Os relatos dos jovens abordados neste relatório concordam que o algoritmo os levou aos fóruns por meio de buscas por exercícios ou perguntas sobre seus corpos e relacionamentos com outras pessoas. Pérez explica a implacabilidade desse algoritmo: "O negócio das plataformas é chamar a atenção, manter você preso. Um adolescente irritado que pergunta o que são notícias falsas será automaticamente direcionado para grupos incel e de extrema direita." Bezanilla denuncia a falta de maior fiscalização sobre esse problema: "As plataformas devem assumir alguma responsabilidade, sem se esconder atrás do debate sobre liberdade de expressão."
Ashton assassinou seu colega de classe de 16 anos, Jesús Israel, na semana passada, no Colégio de Ciências e Humanidades do Sul, na Cidade do México. Antes do ataque, ele publicou seu plano em um fórum de incels no Facebook e compartilhou fotos explícitas das armas e roupas que usou no ataque, uma dinâmica que lembra os atiradores em escolas nos Estados Unidos. O EL PAÍS contatou a Meta, dona do Facebook, para esclarecer sua posição sobre o assunto. "Tomamos medidas contra conteúdo que retrata e glorifica Lex Ashton em nossas plataformas desde que o lamentável incidente foi relatado, por violar nossa política contra indivíduos e organizações perigosas", afirma a empresa. Embora não detalhe por que grupos que postam ameaças continuam a aparecer, a Meta observa que está "monitorando o caso de perto" e garante que "tomará medidas contra conteúdos que representem uma ameaça no mundo real".

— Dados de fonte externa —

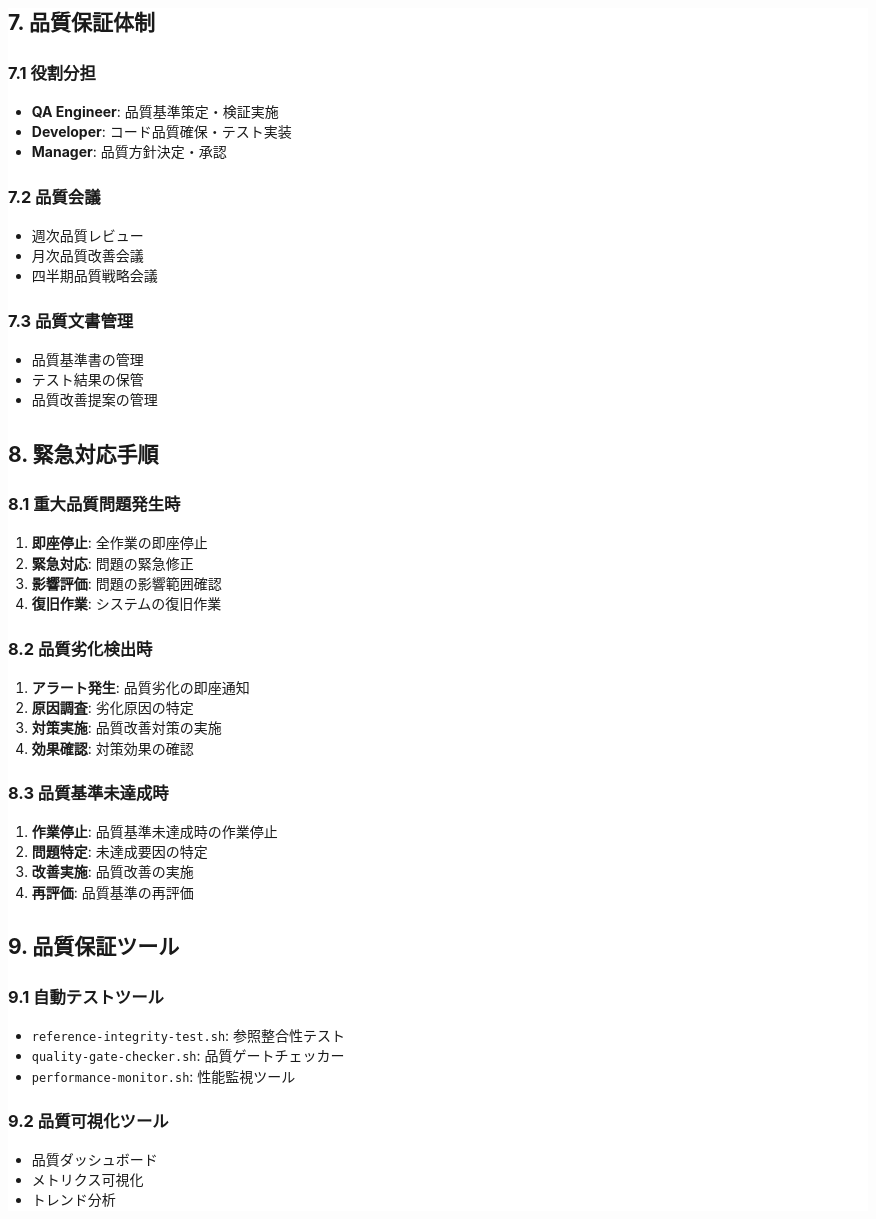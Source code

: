 ## 7. 品質保証体制

### 7.1 役割分担
- **QA Engineer**: 品質基準策定・検証実施
- **Developer**: コード品質確保・テスト実装
- **Manager**: 品質方針決定・承認

### 7.2 品質会議
- 週次品質レビュー
- 月次品質改善会議
- 四半期品質戦略会議

### 7.3 品質文書管理
- 品質基準書の管理
- テスト結果の保管
- 品質改善提案の管理

## 8. 緊急対応手順

### 8.1 重大品質問題発生時
1. **即座停止**: 全作業の即座停止
2. **緊急対応**: 問題の緊急修正
3. **影響評価**: 問題の影響範囲確認
4. **復旧作業**: システムの復旧作業

### 8.2 品質劣化検出時
1. **アラート発生**: 品質劣化の即座通知
2. **原因調査**: 劣化原因の特定
3. **対策実施**: 品質改善対策の実施
4. **効果確認**: 対策効果の確認

### 8.3 品質基準未達成時
1. **作業停止**: 品質基準未達成時の作業停止
2. **問題特定**: 未達成要因の特定
3. **改善実施**: 品質改善の実施
4. **再評価**: 品質基準の再評価

## 9. 品質保証ツール

### 9.1 自動テストツール
- `reference-integrity-test.sh`: 参照整合性テスト
- `quality-gate-checker.sh`: 品質ゲートチェッカー
- `performance-monitor.sh`: 性能監視ツール

### 9.2 品質可視化ツール
- 品質ダッシュボード
- メトリクス可視化
- トレンド分析
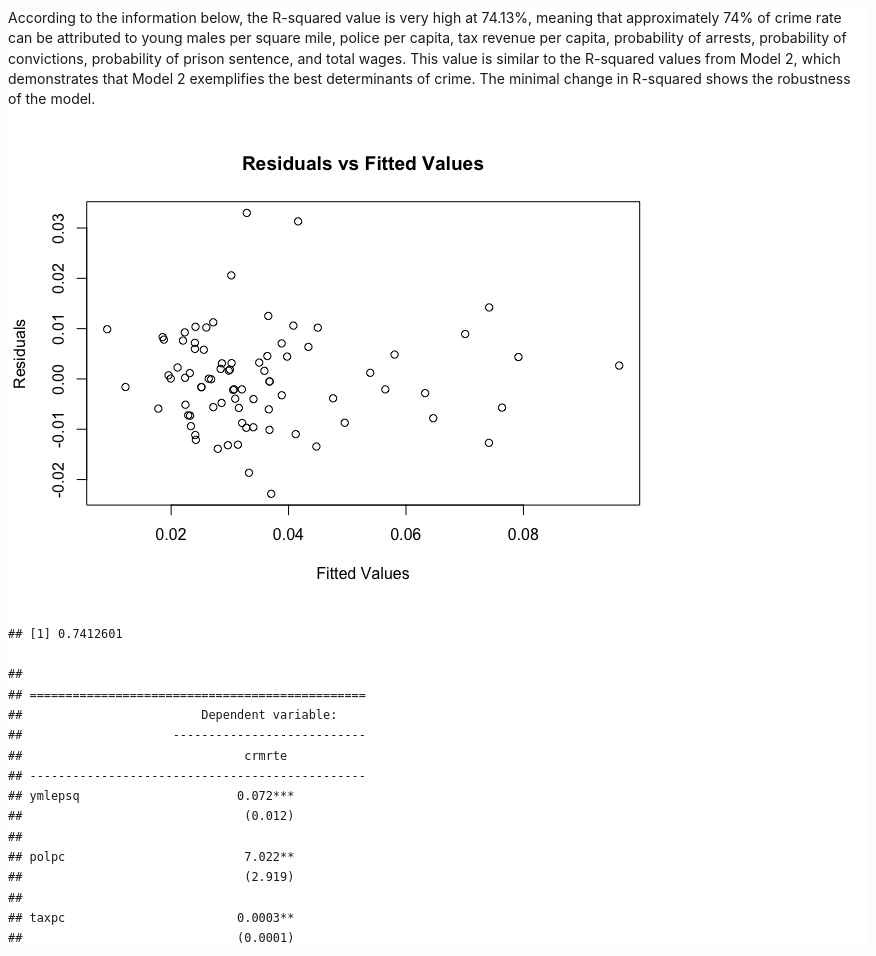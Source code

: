 According to the information below, the R-squared value is very high at
74.13%, meaning that approximately 74% of crime rate can be attributed
to young males per square mile, police per capita, tax revenue per
capita, probability of arrests, probability of convictions, probability
of prison sentence, and total wages. This value is similar to the
R-squared values from Model 2, which demonstrates that Model 2
exemplifies the best determinants of crime. The minimal change in
R-squared shows the robustness of the model.

![](Lab-3-Part-1-Draft-Bhatti-Borkar-Hsia_files/figure-gfm/unnamed-chunk-11-1.png)

    ## [1] 0.7412601

    ## 
    ## ===============================================
    ##                         Dependent variable:    
    ##                     ---------------------------
    ##                               crmrte           
    ## -----------------------------------------------
    ## ymlepsq                      0.072***          
    ##                               (0.012)          
    ##                                                
    ## polpc                         7.022**          
    ##                               (2.919)          
    ##                                                
    ## taxpc                        0.0003**          
    ##                              (0.0001)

O diretor de Tejiendo Redes acredita que os incels já têm sua própria representação social: “ [Aparecen en el imaginario colectivo] como adolescentes ou jovens grudados em suas telas, sujos, raivosos, doentes mentais. E não. Os incels , em sua maioria, vão à escola, têm atividades econômicas [...] . Não existe um perfil típico”, explica.
Nos Estados Unidos e na Europa, o eco do movimento tem sido ouvido com mais força, mas já cruzou mais fronteiras. Bezanilla explica por que ele está se tornando mais visível no México e aponta vários fatores-chave: "A ordem social e institucional nos viola constantemente: um sistema educacional e de saúde deficiente, insegurança, precariedade no emprego. Tudo isso gera frustração, estresse e vulnerabilidade." Ela insiste que as instituições devem assumir seu papel. "Declarações oficiais nunca reconhecem a responsabilidade estrutural. É mais fácil psicopatizar o agressor do que admitir que o contexto também está falhando."
Um contexto marcado pela violência, um algoritmo distorcido e o agravamento da crise de saúde mental após a pandemia se combinam como uma panela de pressão, revelando, em última análise, as deficiências estruturais da sociedade. "Essas gerações foram quase totalmente abandonadas pelo mundo adulto, e isso é responsabilidade das famílias, das escolas e do país como um todo", conclui Pérez. William se soltou da corda que o prendia àquele universo digital. Mas não completamente. "Não me distanciei; recaí e continuo visitando esses lugares com frequência, seja por curiosidade ou por nostalgia."